### Exercise instructions
Locate the word "среда" in the data below, then copy every line that holds it.

[Items listed in a dataset]
********************

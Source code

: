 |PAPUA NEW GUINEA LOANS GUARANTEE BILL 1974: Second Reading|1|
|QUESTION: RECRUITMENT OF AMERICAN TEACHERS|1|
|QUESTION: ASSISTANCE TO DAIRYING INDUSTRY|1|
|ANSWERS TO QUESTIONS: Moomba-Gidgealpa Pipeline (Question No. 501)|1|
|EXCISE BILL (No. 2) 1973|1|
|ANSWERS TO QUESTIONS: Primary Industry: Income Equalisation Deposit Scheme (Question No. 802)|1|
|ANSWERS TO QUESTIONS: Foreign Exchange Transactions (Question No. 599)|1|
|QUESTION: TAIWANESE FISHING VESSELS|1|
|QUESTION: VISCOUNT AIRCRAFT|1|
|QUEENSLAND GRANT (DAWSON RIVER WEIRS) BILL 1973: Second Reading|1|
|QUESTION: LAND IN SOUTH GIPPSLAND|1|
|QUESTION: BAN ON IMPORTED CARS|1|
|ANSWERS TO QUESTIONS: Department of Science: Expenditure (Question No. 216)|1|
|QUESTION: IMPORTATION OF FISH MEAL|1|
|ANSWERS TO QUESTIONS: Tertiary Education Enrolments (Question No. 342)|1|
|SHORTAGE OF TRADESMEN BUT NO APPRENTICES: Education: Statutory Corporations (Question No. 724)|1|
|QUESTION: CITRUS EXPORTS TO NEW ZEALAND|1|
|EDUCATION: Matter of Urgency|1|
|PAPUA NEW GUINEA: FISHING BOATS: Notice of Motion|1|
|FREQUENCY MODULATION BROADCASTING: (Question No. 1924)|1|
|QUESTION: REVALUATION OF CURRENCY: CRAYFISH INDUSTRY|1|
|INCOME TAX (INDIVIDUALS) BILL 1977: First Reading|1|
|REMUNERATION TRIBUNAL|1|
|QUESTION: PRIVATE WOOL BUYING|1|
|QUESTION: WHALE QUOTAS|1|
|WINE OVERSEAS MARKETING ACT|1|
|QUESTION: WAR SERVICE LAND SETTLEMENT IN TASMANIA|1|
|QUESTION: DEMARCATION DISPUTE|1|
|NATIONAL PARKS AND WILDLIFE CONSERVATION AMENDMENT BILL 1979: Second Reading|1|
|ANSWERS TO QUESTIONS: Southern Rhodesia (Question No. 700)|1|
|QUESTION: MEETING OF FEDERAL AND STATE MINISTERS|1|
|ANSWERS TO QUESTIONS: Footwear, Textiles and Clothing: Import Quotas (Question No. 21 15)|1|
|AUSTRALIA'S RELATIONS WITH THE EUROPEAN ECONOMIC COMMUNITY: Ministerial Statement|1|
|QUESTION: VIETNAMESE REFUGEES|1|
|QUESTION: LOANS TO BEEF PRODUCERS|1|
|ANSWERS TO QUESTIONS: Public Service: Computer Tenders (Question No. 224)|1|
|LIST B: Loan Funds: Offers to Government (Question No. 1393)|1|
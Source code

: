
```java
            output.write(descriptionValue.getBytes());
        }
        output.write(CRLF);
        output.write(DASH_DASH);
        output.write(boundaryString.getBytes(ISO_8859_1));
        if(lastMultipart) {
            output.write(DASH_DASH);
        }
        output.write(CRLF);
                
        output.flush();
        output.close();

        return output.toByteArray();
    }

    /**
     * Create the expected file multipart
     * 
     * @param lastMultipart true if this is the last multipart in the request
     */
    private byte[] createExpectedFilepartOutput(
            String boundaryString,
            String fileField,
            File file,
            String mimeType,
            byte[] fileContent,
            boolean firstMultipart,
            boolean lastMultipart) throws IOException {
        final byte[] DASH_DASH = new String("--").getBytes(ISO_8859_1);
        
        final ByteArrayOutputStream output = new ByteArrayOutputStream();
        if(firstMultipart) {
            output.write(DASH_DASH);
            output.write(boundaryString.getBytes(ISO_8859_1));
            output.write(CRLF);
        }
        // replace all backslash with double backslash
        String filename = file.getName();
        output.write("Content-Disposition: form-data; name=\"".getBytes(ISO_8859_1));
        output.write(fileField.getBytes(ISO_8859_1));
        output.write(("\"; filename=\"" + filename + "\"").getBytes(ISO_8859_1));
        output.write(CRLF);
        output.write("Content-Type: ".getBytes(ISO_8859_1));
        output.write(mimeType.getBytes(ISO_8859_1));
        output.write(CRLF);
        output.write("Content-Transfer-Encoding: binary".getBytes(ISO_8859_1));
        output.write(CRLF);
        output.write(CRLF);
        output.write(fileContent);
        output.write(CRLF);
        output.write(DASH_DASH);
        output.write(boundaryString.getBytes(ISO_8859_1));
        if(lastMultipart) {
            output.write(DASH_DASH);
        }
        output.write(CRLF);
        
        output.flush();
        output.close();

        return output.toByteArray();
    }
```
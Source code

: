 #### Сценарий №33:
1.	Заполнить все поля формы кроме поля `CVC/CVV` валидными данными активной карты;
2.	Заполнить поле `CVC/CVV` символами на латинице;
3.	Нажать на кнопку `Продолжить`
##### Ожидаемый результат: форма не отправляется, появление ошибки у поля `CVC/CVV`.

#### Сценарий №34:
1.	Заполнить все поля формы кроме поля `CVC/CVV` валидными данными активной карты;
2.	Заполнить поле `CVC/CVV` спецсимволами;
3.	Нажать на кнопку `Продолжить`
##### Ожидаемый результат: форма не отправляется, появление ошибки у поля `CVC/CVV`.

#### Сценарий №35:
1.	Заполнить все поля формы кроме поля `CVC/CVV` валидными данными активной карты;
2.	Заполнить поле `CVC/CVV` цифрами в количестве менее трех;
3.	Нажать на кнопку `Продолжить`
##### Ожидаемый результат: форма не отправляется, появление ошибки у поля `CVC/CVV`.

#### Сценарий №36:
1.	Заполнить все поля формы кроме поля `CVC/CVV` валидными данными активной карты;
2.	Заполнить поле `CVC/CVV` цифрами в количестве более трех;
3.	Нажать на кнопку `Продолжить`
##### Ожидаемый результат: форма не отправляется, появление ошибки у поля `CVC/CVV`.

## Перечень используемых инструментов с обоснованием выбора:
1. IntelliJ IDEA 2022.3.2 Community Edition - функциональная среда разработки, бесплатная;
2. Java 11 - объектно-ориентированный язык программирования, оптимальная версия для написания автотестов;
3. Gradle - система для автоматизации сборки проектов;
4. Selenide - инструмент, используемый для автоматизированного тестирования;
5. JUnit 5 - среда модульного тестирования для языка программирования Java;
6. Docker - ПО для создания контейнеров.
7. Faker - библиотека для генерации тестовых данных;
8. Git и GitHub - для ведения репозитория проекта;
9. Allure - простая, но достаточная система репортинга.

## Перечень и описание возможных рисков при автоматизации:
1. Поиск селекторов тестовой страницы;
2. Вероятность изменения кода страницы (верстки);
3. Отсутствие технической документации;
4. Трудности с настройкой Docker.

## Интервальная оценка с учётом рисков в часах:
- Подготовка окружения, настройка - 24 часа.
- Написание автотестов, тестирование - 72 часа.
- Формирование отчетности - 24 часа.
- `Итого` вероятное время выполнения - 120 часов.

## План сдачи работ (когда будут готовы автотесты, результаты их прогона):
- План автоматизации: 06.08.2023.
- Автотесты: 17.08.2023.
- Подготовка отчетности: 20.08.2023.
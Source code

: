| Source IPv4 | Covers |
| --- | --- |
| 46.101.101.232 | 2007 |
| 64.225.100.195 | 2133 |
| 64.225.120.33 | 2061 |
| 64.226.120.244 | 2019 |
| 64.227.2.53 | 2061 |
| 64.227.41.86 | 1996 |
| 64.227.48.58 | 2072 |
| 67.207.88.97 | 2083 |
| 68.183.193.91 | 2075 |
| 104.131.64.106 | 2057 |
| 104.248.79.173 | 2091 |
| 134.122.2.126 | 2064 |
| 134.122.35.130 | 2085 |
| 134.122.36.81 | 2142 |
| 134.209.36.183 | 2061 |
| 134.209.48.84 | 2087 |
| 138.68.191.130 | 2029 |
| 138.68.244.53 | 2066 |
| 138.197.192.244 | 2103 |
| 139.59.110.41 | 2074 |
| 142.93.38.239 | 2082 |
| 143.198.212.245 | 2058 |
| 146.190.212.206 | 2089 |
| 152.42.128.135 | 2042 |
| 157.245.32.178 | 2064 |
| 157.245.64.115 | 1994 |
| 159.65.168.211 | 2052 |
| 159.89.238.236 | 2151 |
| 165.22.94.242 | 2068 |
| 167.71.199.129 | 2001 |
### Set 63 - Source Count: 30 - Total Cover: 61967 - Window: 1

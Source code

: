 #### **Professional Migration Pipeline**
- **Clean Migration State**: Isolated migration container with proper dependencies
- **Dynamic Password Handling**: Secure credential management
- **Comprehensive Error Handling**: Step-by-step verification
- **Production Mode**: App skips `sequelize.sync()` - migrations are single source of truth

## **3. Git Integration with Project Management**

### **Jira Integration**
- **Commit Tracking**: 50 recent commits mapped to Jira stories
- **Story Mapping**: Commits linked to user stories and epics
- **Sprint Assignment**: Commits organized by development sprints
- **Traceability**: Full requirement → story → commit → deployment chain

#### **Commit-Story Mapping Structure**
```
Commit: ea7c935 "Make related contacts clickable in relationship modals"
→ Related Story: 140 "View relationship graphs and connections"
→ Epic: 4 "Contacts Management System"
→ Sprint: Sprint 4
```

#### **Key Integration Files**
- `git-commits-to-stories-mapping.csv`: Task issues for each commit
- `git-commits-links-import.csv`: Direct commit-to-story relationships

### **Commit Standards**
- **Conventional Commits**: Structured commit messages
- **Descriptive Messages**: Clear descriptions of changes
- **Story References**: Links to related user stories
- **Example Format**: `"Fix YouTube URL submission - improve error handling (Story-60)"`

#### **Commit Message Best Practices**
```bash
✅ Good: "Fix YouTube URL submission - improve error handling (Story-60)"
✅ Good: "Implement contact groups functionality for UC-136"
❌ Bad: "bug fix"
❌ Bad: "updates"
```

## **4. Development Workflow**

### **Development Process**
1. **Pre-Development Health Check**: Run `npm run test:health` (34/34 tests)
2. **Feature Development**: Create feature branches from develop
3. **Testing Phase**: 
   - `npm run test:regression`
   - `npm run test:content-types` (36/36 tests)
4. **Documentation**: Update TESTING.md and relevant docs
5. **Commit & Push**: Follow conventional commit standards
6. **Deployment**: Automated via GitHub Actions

********************

### Response area
1. IntelliJ IDEA 2022.3.2 Community Edition - функциональная среда разработки, бесплатная;
5. JUnit 5 - среда модульного тестирования для языка программирования Java;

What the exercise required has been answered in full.